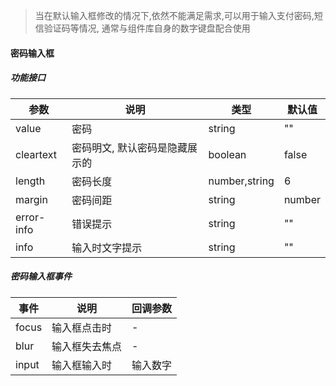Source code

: > 当在默认输入框修改的情况下,依然不能满足需求,可以用于输入支付密码,短信验证码等情况, 通常与组件库自身的数字键盘配合使用

#### 密码输入框

##### 功能接口

|参数|说明|类型|默认值|
|--|--|--|--|
|value|密码|string|""|
|cleartext|密码明文, 默认密码是隐藏展示的|boolean|false|
|length|密码长度|number,string|6|
|margin|密码间距|string|number|0|
|error-info|错误提示|string|""|
|info|输入时文字提示|string|""|

#####  密码输入框事件
|事件|说明|回调参数|
|--|--|--|
|focus|输入框点击时|-|
|blur|输入框失去焦点| -|
|input| 输入框输入时| 输入数字|



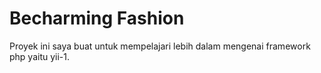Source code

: # Becharming Fashion
Proyek ini saya buat untuk mempelajari lebih dalam mengenai framework php yaitu yii-1.
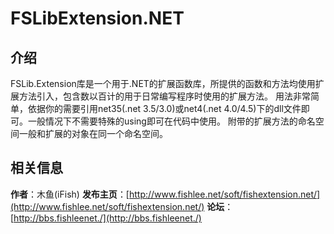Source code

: FSLibExtension.NET
=====================


介绍
----------
FSLib.Extension库是一个用于.NET的扩展函数库，所提供的函数和方法均使用扩展方法引入，包含数以百计的用于日常编写程序时使用的扩展方法。
用法非常简单，依据你的需要引用net35(.net 3.5/3.0)或net4(.net 4.0/4.5)下的dll文件即可。一般情况下不需要特殊的using即可在代码中使用。
附带的扩展方法的命名空间一般和扩展的对象在同一个命名空间。


相关信息
----------
**作者**：木鱼(iFish)
**发布主页**：[http://www.fishlee.net/soft/fishextension.net/](http://www.fishlee.net/soft/fishextension.net/)
**论坛**： [http://bbs.fishleenet./](http://bbs.fishleenet./)

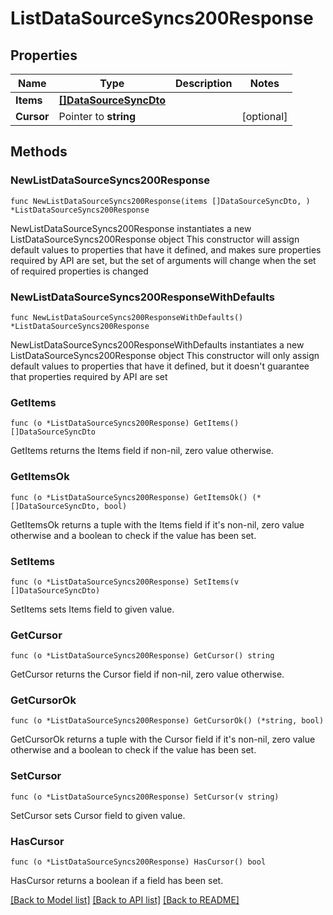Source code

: # ListDataSourceSyncs200Response

## Properties

Name | Type | Description | Notes
------------ | ------------- | ------------- | -------------
**Items** | [**[]DataSourceSyncDto**](DataSourceSyncDto.md) |  | 
**Cursor** | Pointer to **string** |  | [optional] 

## Methods

### NewListDataSourceSyncs200Response

`func NewListDataSourceSyncs200Response(items []DataSourceSyncDto, ) *ListDataSourceSyncs200Response`

NewListDataSourceSyncs200Response instantiates a new ListDataSourceSyncs200Response object
This constructor will assign default values to properties that have it defined,
and makes sure properties required by API are set, but the set of arguments
will change when the set of required properties is changed

### NewListDataSourceSyncs200ResponseWithDefaults

`func NewListDataSourceSyncs200ResponseWithDefaults() *ListDataSourceSyncs200Response`

NewListDataSourceSyncs200ResponseWithDefaults instantiates a new ListDataSourceSyncs200Response object
This constructor will only assign default values to properties that have it defined,
but it doesn't guarantee that properties required by API are set

### GetItems

`func (o *ListDataSourceSyncs200Response) GetItems() []DataSourceSyncDto`

GetItems returns the Items field if non-nil, zero value otherwise.

### GetItemsOk

`func (o *ListDataSourceSyncs200Response) GetItemsOk() (*[]DataSourceSyncDto, bool)`

GetItemsOk returns a tuple with the Items field if it's non-nil, zero value otherwise
and a boolean to check if the value has been set.

### SetItems

`func (o *ListDataSourceSyncs200Response) SetItems(v []DataSourceSyncDto)`

SetItems sets Items field to given value.


### GetCursor

`func (o *ListDataSourceSyncs200Response) GetCursor() string`

GetCursor returns the Cursor field if non-nil, zero value otherwise.

### GetCursorOk

`func (o *ListDataSourceSyncs200Response) GetCursorOk() (*string, bool)`

GetCursorOk returns a tuple with the Cursor field if it's non-nil, zero value otherwise
and a boolean to check if the value has been set.

### SetCursor

`func (o *ListDataSourceSyncs200Response) SetCursor(v string)`

SetCursor sets Cursor field to given value.

### HasCursor

`func (o *ListDataSourceSyncs200Response) HasCursor() bool`

HasCursor returns a boolean if a field has been set.


[[Back to Model list]](../README.md#documentation-for-models) [[Back to API list]](../README.md#documentation-for-api-endpoints) [[Back to README]](../README.md)



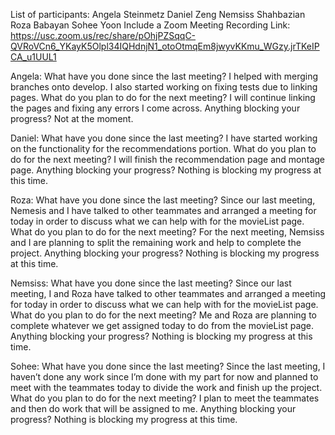 List of participants: 
Angela Steinmetz 
Daniel Zeng 
Nemsiss Shahbazian
Roza Babayan 
Sohee Yoon 
Include a Zoom Meeting Recording Link: 
https://usc.zoom.us/rec/share/pOhjPZSqqC-QVRoVCn6_YKayK5Olpl34IQHdnjN1_otoOtmqEm8jwyvKKmu_WGzy.jrTKeIPCA_u1UUL1

Angela: 
What have you done since the last meeting?
I helped with merging branches onto develop. I also started working on fixing tests due to linking pages.
What do you plan to do for the next meeting? 
I will continue linking the pages and fixing any errors I come across.
Anything blocking your progress? Not at the moment.


Daniel: 
What have you done since the last meeting? 
I have started working on the functionality for the recommendations portion.
What do you plan to do for the next meeting? 
I will finish the recommendation page and montage page.
Anything blocking your progress? 
Nothing is blocking my progress at this time.


Roza:
What have you done since the last meeting? 
Since our last meeting, Nemesis and I  have talked to other teammates and arranged a meeting for today in order to discuss what we can help with for the movieList page.
What do you plan to do for the next meeting? 
For the next meeting, Nemsiss and I are planning to split the remaining work and  help to complete the project.
Anything blocking your progress? Nothing is blocking my progress at this time.


Nemsiss:
 What have you done since the last meeting?
Since our last meeting, I and Roza have talked to other teammates and arranged a meeting for today in order to discuss what we can help with for the movieList page.
What do you plan to do for the next meeting?
 Me and Roza are planning to complete whatever we get assigned today to do from the movieList page.
Anything blocking your progress? Nothing is blocking my progress at this time.


Sohee: 
What have you done since the last meeting? 
Since the last meeting, I haven’t done any work since I’m done with my part for now and planned to meet with the teammates today to divide the work and finish up the project. What do you plan to do for the next meeting? 
I plan to meet the teammates and then do work that will be assigned to me.
Anything blocking your progress? 
Nothing is blocking my progress at this time.



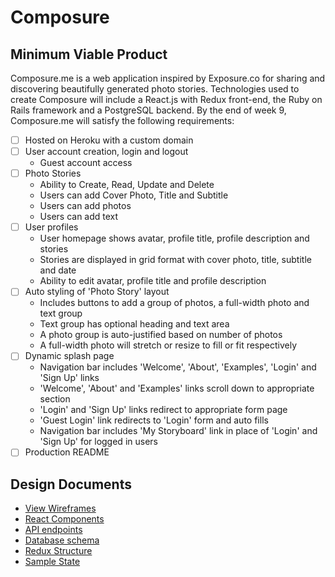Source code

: # Composure

## Minimum Viable Product
Composure.me is a web application inspired by Exposure.co for sharing and discovering beautifully generated photo stories. Technologies used to create Composure will include a React.js with Redux front-end, the Ruby on Rails framework and a PostgreSQL backend. By the end of week 9, Composure.me will satisfy the following requirements:

- [ ] Hosted on Heroku with a custom domain
- [ ] User account creation, login and logout
  - Guest account access
- [ ] Photo Stories
  - Ability to Create, Read, Update and Delete
  - Users can add Cover Photo, Title and Subtitle
  - Users can add photos
  - Users can add text
- [ ] User profiles
  - User homepage shows avatar, profile title, profile description and stories
  - Stories are displayed in grid format with cover photo, title, subtitle and date
  - Ability to edit avatar, profile title and profile description
- [ ] Auto styling of 'Photo Story' layout
  - Includes buttons to add a group of photos, a full-width photo and text group
  - Text group has optional heading and text area
  - A photo group is auto-justified based on number of photos
  - A full-width photo will stretch or resize to fill or fit respectively
- [ ] Dynamic splash page
  - Navigation bar includes 'Welcome', 'About', 'Examples', 'Login' and 'Sign Up' links
  - 'Welcome', 'About' and 'Examples' links scroll down to appropriate section
  - 'Login' and 'Sign Up' links redirect to appropriate form page
  - 'Guest Login' link redirects to 'Login' form and auto fills
  - Navigation bar includes 'My Storyboard' link in place of 'Login' and 'Sign Up' for logged in users
- [ ] Production README

## Design Documents
* [View Wireframes][wireframes]
* [React Components][components]
* [API endpoints][api-endpoints]
* [Database schema][schema]
* [Redux Structure][redux-structure]
* [Sample State][sample-state]

[wireframes]: ./docs/wireframes/
[components]: ./docs/component-hierarchy-revision.md
[redux-structure]: ./docs/redux-structure.md
[sample-state]: ./docs/sample-state.md
[api-endpoints]: ./docs/api-endpoints.md
[schema]: ./docs/schema.md
[redux-structure]: ./docs/redux-structure.md
[sample-state]: ./docs/sample-state.md
[Implementation Timeline]: ./docs/phases
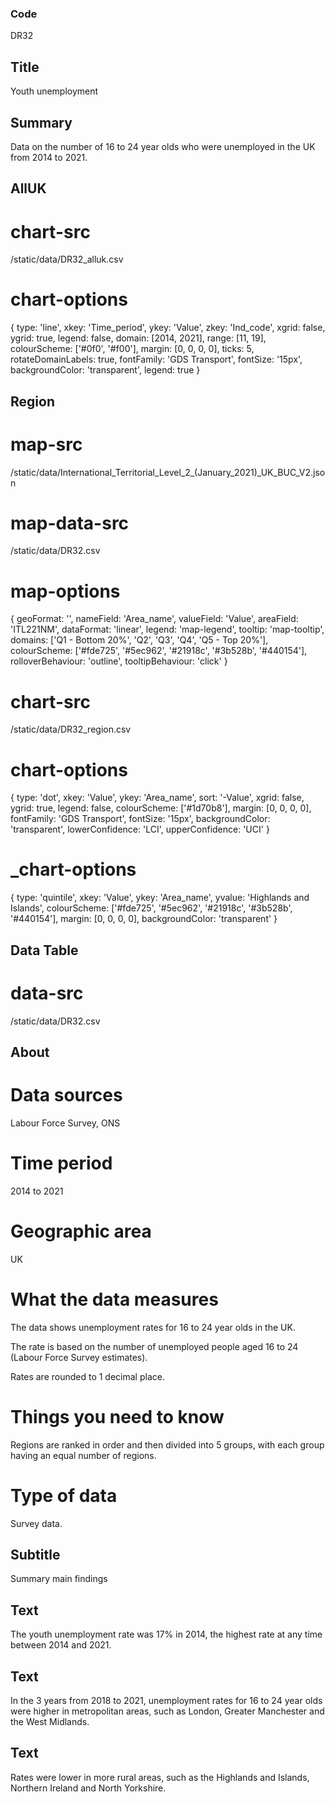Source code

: ### Code
DR32

## Title
Youth unemployment

## Summary
Data on the number of 16 to 24 year olds who were unemployed in the UK from 2014 to 2021.

## AllUK
# chart-src
/static/data/DR32_alluk.csv

# chart-options
{ type: 'line', xkey: 'Time_period', ykey: 'Value', zkey: 'Ind_code', xgrid: false, ygrid: true, legend: false, domain: [2014, 2021], range: [11, 19], colourScheme: ['#0f0', '#f00'], margin: [0, 0, 0, 0], ticks: 5, rotateDomainLabels: true, fontFamily: 'GDS Transport', fontSize: '15px', backgroundColor: 'transparent', legend: true }

## Region
# map-src
/static/data/International_Territorial_Level_2_(January_2021)_UK_BUC_V2.json

# map-data-src
/static/data/DR32.csv

# map-options
{ geoFormat: '', nameField: 'Area_name', valueField: 'Value', areaField: 'ITL221NM', dataFormat: 'linear', legend: 'map-legend', tooltip: 'map-tooltip', domains: ['Q1 - Bottom 20%', 'Q2', 'Q3', 'Q4', 'Q5 - Top 20%'], colourScheme: ['#fde725', '#5ec962', '#21918c', '#3b528b', '#440154'], rolloverBehaviour: 'outline', tooltipBehaviour: 'click' }

# chart-src
/static/data/DR32_region.csv

# chart-options
{ type: 'dot', xkey: 'Value', ykey: 'Area_name', sort: '-Value', xgrid: false, ygrid: true, legend: false, colourScheme: ['#1d70b8'], margin: [0, 0, 0, 0], fontFamily: 'GDS Transport', fontSize: '15px', backgroundColor: 'transparent', lowerConfidence: 'LCI', upperConfidence: 'UCI' }

# _chart-options
{ type: 'quintile', xkey: 'Value', ykey: 'Area_name', yvalue: 'Highlands and Islands', colourScheme: ['#fde725', '#5ec962', '#21918c', '#3b528b', '#440154'], margin: [0, 0, 0, 0], backgroundColor: 'transparent' }

## Data Table
# data-src
/static/data/DR32.csv

## About
# Data sources
Labour Force Survey, ONS

# Time period
2014 to 2021

# Geographic area
UK

# What the data measures
The data shows unemployment rates for 16 to 24 year olds in the UK.</p>

<p class="govuk-body">The rate is based on the number of unemployed people aged 16 to 24 (Labour Force Survey estimates).</p>

<p class="govuk-body">Rates are rounded to 1 decimal place.

# Things you need to know
Regions are ranked in order and then divided into 5 groups, with each group having an equal number of regions.

# Type of data
Survey data.

## Subtitle
Summary main findings

## Text
The youth unemployment rate was 17% in 2014, the highest rate at any time between 2014 and 2021.

## Text
In the 3 years from 2018 to 2021, unemployment rates for 16 to 24 year olds were higher in metropolitan areas, such as London, Greater Manchester and the West Midlands.

## Text
Rates were lower in more rural areas, such as the Highlands and Islands, Northern Ireland and North Yorkshire.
****
Work to be completed
A word-for-word copy of the lines from the start of the listing through the line containing "### NewListDataSourceSyncs200ResponseWithDefaults" is the answer. Pictures stay out of it.

Output
Source code

: > 当在默认输入框修改的情况下,依然不能满足需求,可以用于输入支付密码,短信验证码等情况, 通常与组件库自身的数字键盘配合使用

#### 密码输入框

##### 功能接口

|参数|说明|类型|默认值|
|--|--|--|--|
|value|密码|string|""|
|cleartext|密码明文, 默认密码是隐藏展示的|boolean|false|
|length|密码长度|number,string|6|
|margin|密码间距|string|number|0|
|error-info|错误提示|string|""|
|info|输入时文字提示|string|""|

#####  密码输入框事件
|事件|说明|回调参数|
|--|--|--|
|focus|输入框点击时|-|
|blur|输入框失去焦点| -|
|input| 输入框输入时| 输入数字|



Source code

: # Becharming Fashion
Proyek ini saya buat untuk mempelajari lebih dalam mengenai framework php yaitu yii-1.
Source code

: FSLibExtension.NET
=====================


介绍
----------
FSLib.Extension库是一个用于.NET的扩展函数库，所提供的函数和方法均使用扩展方法引入，包含数以百计的用于日常编写程序时使用的扩展方法。
用法非常简单，依据你的需要引用net35(.net 3.5/3.0)或net4(.net 4.0/4.5)下的dll文件即可。一般情况下不需要特殊的using即可在代码中使用。
附带的扩展方法的命名空间一般和扩展的对象在同一个命名空间。


相关信息
----------
**作者**：木鱼(iFish)
**发布主页**：[http://www.fishlee.net/soft/fishextension.net/](http://www.fishlee.net/soft/fishextension.net/)
**论坛**： [http://bbs.fishleenet./](http://bbs.fishleenet./)

Source code

: # ListDataSourceSyncs200Response

## Properties

Name | Type | Description | Notes
------------ | ------------- | ------------- | -------------
**Items** | [**[]DataSourceSyncDto**](DataSourceSyncDto.md) |  | 
**Cursor** | Pointer to **string** |  | [optional] 

## Methods

### NewListDataSourceSyncs200Response

`func NewListDataSourceSyncs200Response(items []DataSourceSyncDto, ) *ListDataSourceSyncs200Response`

NewListDataSourceSyncs200Response instantiates a new ListDataSourceSyncs200Response object
This constructor will assign default values to properties that have it defined,
and makes sure properties required by API are set, but the set of arguments
will change when the set of required properties is changed

### NewListDataSourceSyncs200ResponseWithDefaults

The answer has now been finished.